Great talk! Thanks for sharing. Worth noting is PEP 487 that introduced a hook that calls ___set_name___ on all descriptors upon class creation, meaning descriptors now can have knowledge of the field names they are associated with.
I really like the way you model your explanations: and clearly define what level of abstractions you are dealing with. Quite clear, no space for ambiguities. I would lve to see a full OO course in Python from you.
I can relate. A year ago I wouldn't understand it, too. Just keep working on it, and everything will make sense. Read more books like "Powerful Python" or "Python Cookbook", and you will understand it.
some notes from the lectures in @23:49 Descriptors: A generic mechanism to create getters and setter that you can resuse. A descriptor encapulates attribute getting/setting logic in a reusable way. (what is a reusable way?) ru-vid.com/video/%D0%B2%D0%B8%D0%B4%D0%B5%D0%BE-81S01c9zytE.html ru-vid.com/video/%D0%B2%D0%B8%D0%B4%D0%B5%D0%BE-81S01c9zytE.html - In order for a descriptor to do its magic, it needs to be a class attribute, not an instance attribute. AFAIK Properties implements the descriptor protocol, properties provides an interface to instance attributes (properties intercept access to attributes).
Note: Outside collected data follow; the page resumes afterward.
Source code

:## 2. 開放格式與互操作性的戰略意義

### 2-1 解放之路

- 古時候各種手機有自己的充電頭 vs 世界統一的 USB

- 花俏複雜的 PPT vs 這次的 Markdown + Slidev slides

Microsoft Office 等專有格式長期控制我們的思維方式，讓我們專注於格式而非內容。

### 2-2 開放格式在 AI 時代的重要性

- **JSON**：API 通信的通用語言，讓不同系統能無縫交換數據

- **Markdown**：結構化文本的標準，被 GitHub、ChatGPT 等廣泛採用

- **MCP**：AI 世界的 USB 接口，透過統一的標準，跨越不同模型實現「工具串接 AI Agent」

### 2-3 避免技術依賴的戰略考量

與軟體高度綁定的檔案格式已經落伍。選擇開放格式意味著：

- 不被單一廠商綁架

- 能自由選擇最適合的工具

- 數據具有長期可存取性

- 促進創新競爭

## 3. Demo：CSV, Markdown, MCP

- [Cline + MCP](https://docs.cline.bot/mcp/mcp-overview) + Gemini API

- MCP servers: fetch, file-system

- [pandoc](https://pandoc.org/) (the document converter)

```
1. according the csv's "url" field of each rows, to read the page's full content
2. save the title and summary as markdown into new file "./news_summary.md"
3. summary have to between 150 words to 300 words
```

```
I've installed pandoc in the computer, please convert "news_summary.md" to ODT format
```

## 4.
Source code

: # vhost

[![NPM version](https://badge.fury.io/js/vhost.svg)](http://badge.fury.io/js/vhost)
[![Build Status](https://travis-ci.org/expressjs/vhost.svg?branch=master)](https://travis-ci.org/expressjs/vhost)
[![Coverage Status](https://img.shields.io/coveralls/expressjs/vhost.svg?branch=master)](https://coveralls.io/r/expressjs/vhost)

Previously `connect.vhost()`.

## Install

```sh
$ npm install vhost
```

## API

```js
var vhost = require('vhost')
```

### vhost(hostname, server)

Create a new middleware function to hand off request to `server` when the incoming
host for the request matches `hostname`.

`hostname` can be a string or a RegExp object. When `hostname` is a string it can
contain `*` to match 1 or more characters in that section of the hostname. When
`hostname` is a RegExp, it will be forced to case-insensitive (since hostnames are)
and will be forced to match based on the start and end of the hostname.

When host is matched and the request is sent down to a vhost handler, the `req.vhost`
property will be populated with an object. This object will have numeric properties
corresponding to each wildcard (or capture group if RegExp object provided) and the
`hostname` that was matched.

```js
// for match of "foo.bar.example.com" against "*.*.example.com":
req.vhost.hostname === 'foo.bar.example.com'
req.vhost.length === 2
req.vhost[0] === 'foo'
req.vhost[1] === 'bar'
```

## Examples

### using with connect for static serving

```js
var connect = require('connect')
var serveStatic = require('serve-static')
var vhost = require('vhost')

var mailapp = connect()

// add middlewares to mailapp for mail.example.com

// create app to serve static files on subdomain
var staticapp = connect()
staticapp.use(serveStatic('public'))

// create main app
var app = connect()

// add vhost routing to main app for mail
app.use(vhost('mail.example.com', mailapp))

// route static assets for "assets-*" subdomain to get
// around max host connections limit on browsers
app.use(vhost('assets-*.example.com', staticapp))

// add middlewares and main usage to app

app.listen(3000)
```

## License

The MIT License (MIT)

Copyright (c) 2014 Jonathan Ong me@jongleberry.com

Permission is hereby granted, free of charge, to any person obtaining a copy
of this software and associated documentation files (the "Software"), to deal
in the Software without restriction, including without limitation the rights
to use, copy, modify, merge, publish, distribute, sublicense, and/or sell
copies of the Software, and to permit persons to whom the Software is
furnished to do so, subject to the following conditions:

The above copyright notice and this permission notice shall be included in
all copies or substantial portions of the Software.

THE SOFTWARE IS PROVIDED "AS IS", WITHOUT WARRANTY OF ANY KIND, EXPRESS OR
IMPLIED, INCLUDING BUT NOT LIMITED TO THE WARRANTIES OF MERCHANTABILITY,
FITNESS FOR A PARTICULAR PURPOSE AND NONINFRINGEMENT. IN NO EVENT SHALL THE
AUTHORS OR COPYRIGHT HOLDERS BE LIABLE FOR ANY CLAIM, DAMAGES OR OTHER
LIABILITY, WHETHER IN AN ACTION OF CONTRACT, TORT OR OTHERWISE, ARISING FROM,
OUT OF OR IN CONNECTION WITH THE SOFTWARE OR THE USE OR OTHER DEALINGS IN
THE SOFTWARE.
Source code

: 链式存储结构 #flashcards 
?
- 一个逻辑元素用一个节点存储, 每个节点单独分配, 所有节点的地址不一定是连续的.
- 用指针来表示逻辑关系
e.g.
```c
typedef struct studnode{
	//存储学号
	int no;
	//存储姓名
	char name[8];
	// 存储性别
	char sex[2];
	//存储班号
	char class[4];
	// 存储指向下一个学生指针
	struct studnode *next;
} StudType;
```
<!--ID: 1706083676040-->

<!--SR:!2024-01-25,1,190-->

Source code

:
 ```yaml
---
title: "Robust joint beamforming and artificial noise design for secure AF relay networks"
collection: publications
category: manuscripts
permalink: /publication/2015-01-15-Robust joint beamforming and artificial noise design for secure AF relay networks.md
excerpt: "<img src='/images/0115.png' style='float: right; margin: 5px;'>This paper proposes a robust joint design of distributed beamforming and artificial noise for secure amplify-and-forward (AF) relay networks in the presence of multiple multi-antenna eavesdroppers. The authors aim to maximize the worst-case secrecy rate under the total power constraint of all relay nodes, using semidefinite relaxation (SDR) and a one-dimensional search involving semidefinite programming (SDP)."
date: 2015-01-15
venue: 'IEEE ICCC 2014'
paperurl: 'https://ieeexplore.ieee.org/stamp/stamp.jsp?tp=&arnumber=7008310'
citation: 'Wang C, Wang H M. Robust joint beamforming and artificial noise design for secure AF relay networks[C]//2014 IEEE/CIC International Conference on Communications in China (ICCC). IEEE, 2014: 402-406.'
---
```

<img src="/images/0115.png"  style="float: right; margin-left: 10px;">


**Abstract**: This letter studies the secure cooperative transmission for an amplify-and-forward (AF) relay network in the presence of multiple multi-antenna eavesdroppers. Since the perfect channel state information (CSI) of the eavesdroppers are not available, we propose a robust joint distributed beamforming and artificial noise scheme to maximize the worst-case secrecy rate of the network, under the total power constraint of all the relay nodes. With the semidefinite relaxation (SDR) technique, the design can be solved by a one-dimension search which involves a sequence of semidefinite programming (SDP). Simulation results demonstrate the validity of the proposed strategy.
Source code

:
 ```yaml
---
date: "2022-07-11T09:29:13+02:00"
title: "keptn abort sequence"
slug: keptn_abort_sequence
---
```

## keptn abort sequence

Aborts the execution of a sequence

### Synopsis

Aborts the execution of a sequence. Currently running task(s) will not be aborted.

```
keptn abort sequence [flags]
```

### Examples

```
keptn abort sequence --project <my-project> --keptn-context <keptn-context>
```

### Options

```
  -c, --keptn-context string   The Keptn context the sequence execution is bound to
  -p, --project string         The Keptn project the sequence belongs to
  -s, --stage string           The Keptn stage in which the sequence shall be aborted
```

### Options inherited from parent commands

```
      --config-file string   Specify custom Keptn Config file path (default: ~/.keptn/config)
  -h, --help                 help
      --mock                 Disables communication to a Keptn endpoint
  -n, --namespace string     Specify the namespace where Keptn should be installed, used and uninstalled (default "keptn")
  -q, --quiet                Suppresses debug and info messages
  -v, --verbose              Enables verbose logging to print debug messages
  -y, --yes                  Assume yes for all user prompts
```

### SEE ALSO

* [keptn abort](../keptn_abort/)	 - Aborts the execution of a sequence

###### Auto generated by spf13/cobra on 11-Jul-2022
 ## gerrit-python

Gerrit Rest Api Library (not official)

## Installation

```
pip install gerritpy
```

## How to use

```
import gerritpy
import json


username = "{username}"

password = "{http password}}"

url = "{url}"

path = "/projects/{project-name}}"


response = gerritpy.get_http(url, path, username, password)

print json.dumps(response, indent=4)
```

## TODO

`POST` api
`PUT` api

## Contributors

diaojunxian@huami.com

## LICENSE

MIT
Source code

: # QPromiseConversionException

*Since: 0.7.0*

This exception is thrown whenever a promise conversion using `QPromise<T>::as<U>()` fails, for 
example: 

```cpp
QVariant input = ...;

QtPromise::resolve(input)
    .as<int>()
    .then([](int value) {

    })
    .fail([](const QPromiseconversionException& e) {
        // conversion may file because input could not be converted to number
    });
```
The descriptor protocol is tied to scoping and has a execution precedence ("7 simple rules") Cant really connect more dots than this right now... What is a descriptor ? How do i use it? When do i use it? Why do i use it?
For people watching this now: PEP 487 (Python 3.6) introduced a __set_name__ hook on the descriptor which is called upon class creation. This makes it possible to store values in the instance `__dict__` with this name. See www.python.org/dev/peps/pep-0487/.
I do not understand the praise for this talk. Raymond Hettinger's excellent "Descriptor HOWTO" is clearer in all respects and more comprehensive to boot.